Recently, i had the pleasure of telling this story from my past to a junior (in age, not skill) dev on my team, and figured i’d share it here. So sidle up to the fire and grab a warm beverage, because it’s…
Story Time with JR
Many decades ago, i worked for a company that was building a program for Windows that did stuff on the Internet. Mind you, this was for Windows 3.0. Before Windows for Workgroups 3.1 that had TCP/IP drivers built in (we didn’t know that was on the roadmap either). As part of my job, i was working with a separate contractor that we hired to do the TCP/IP driver.
Let me set the stage even more. In those days, kids, you had to buy a separate networking card for your computer that cost hundreds of dollars and had to match whatever local networking protocol that you used. (Ah the days of coaxial runs, tokenrings, and vampire connectors. shudders), so we had specified a very specific configuration as part of the contract.
Since this was long before the days of reliable internets and nobody in the office wanted to run a BBS for this, i would get a disk in the mail (like an animal). i’d go to the test rig, install the driver (i laugh at your .msi configs), reboot, and…
As in Hard Crash / Blue Screen of Death at boot / Do not pass Go! Do not collect $200 kinda crash.
Ok, not great, but understandable because this was in the bear skins and pointy sticks period of personal networking, so maybe the card was wrong or the system was slightly off. i added a confirmation list for the hardware in the test rig, dug in to things as much as i could with a debugger, flagged the things i think are wrong, and mailed the package back.
Time marches on, a new week and a new disk arrives. They confirmed the build configuration, and it all looked good, so i reinstalled Windows, installed the new driver, and.. boom. Again, instant crash on boot. i debugged again, wrote up the report and into the mail it went.

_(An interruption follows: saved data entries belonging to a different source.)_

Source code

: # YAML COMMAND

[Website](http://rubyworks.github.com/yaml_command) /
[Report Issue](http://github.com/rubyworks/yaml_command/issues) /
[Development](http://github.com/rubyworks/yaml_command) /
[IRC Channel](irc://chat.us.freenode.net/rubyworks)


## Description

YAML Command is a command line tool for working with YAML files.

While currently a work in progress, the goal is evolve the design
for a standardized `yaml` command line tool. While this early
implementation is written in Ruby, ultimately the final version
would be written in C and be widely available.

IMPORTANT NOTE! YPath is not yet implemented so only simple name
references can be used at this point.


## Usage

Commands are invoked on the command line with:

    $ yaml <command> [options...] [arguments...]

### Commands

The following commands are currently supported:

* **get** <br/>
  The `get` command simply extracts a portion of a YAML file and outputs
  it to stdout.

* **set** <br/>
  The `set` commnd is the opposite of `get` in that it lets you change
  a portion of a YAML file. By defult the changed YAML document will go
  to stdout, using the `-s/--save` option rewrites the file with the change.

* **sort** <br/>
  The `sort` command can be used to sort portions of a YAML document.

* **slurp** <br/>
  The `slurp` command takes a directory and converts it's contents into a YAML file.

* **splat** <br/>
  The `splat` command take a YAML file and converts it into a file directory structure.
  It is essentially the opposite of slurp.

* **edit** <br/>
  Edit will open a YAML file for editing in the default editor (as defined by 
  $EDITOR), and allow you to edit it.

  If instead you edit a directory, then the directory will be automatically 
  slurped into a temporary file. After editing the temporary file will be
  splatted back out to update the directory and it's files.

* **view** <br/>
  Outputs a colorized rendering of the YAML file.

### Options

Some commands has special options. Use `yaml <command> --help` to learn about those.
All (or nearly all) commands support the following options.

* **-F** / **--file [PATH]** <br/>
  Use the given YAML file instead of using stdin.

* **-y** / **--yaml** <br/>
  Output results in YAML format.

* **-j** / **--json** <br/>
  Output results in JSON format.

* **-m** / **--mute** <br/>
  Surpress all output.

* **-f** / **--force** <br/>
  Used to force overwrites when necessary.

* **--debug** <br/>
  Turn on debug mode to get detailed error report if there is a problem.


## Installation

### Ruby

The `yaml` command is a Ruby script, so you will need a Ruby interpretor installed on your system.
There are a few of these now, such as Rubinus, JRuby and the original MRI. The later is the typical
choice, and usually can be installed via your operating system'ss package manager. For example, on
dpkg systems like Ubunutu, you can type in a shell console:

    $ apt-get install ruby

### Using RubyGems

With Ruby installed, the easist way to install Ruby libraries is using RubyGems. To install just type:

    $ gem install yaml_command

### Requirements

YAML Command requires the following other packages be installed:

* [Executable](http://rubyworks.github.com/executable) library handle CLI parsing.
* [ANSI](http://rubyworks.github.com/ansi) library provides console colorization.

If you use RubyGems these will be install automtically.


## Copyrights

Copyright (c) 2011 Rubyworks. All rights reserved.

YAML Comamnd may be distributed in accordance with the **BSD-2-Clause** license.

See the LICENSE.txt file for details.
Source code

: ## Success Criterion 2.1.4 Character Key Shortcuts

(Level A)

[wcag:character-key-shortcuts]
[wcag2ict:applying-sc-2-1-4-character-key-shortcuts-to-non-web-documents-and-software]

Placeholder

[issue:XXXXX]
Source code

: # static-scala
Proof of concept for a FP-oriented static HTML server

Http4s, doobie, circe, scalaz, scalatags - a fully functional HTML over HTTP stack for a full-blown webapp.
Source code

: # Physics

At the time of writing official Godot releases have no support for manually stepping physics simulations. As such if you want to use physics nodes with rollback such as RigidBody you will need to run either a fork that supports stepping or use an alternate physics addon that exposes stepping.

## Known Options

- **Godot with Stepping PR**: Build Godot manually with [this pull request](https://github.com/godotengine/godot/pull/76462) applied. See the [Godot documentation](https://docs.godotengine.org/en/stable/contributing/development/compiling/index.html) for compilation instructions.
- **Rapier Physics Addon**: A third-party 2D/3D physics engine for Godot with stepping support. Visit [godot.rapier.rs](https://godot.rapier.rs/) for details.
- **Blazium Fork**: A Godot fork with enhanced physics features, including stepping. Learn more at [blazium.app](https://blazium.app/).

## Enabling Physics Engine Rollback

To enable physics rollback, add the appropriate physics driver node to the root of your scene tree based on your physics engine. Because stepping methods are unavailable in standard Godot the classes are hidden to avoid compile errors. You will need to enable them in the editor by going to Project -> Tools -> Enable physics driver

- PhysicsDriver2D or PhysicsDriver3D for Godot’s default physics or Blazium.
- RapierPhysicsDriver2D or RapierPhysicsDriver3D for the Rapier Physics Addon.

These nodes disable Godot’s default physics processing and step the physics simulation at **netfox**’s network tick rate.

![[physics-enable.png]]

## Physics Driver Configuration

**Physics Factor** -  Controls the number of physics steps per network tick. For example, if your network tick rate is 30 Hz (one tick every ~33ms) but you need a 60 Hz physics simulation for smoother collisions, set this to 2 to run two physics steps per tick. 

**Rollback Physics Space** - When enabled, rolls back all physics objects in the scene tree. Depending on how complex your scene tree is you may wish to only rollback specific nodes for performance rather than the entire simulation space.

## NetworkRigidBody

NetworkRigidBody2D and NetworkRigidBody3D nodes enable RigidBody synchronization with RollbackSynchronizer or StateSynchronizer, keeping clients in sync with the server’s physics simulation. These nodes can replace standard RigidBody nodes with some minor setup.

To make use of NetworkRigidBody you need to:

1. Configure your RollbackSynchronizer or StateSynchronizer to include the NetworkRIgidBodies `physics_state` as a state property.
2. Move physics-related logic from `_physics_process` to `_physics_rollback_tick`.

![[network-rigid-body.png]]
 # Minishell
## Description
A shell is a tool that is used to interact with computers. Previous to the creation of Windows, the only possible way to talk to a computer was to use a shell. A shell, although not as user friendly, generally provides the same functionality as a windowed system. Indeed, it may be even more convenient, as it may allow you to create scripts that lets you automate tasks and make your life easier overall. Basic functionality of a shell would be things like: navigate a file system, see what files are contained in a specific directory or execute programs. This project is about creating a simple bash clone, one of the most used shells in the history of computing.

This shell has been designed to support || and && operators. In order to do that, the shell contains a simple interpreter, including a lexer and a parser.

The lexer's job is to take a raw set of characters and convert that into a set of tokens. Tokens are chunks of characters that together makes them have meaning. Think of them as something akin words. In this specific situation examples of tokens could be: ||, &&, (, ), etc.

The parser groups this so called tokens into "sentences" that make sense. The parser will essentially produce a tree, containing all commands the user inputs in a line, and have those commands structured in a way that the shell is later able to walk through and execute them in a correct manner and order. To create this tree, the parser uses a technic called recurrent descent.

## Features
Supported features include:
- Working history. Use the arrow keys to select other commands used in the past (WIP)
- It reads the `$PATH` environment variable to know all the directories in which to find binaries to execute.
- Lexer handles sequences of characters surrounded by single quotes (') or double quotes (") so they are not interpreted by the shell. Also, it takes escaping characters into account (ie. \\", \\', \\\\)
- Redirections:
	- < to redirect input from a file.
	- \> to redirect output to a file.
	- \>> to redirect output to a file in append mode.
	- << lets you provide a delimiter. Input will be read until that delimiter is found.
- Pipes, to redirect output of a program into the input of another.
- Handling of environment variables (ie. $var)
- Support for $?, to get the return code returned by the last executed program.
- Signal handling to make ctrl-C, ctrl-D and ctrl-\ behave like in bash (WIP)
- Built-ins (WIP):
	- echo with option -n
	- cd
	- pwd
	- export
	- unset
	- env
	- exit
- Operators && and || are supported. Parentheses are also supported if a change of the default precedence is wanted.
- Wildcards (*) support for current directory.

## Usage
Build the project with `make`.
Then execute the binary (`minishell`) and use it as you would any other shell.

Third week and again, no joy.
At this point, i was noticing a pattern.
So i called them.
Later that day i began a surprise journey into learning Windows Device Drivers and TCP/IP networking as my boss cancelled the contract.
So, with that, i want to remind you all that just because your package/application builds, doesn’t mean that someone else’s will. Be kind this holiday season and let other folks have a restful break before the New Year begins.
Don’t release, it can wait ’til January.